(Beginning of Task material)

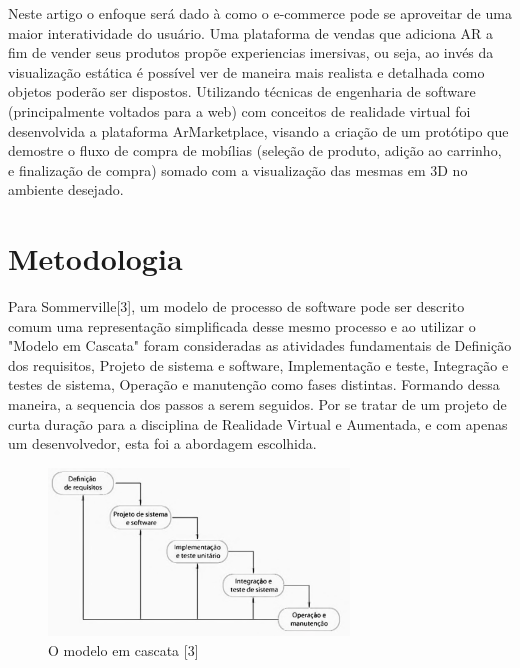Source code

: \documentclass[conference]{IEEEtran}
\begin{document}
\par
Neste artigo o enfoque será dado à como o e-commerce pode se aproveitar de uma
maior interatividade do usuário. Uma plataforma de vendas que adiciona AR a fim
de vender seus produtos propõe experiencias imersivas, ou seja, ao invés da
visualização estática é possível ver de maneira mais realista e detalhada como
objetos poderão ser dispostos. Utilizando técnicas de engenharia de software
(principalmente voltados para a web) com conceitos de realidade virtual foi
desenvolvida a plataforma ArMarketplace, visando a criação de um protótipo que
demostre o fluxo de compra de mobílias (seleção de produto, adição ao carrinho,
e finalização de compra) somado com a visualização das mesmas em 3D no ambiente
desejado.

\section{Metodologia}
Para Sommerville[3], um modelo de processo de software pode ser descrito comum
uma representação simplificada desse mesmo processo e ao utilizar o "Modelo em
Cascata" foram consideradas as atividades fundamentais de Definição dos
requisitos, Projeto de sistema e software, Implementação e teste, Integração e
testes de sistema, Operação e manutenção como fases distintas. Formando dessa
maneira, a sequencia dos passos a serem seguidos. Por se tratar de um projeto
de curta duração para a disciplina de Realidade Virtual e Aumentada, e com
apenas um desenvolvedor, esta foi a abordagem escolhida.

\begin{figure}[h]
  \caption{O modelo em cascata [3]}

  \centering %
  \includegraphics[width=8cm]{assets/modelo_cascata.png}
\end{figure}
\end{document}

(End of Task material)

> [What the task requires]:
Which lines of the data contain the word "software"? Copy each one.

> [Response area]:
objetos poderão ser dispostos. Utilizando técnicas de engenharia de software
Para Sommerville[3], um modelo de processo de software pode ser descrito comum
requisitos, Projeto de sistema e software, Implementação e teste, Integração e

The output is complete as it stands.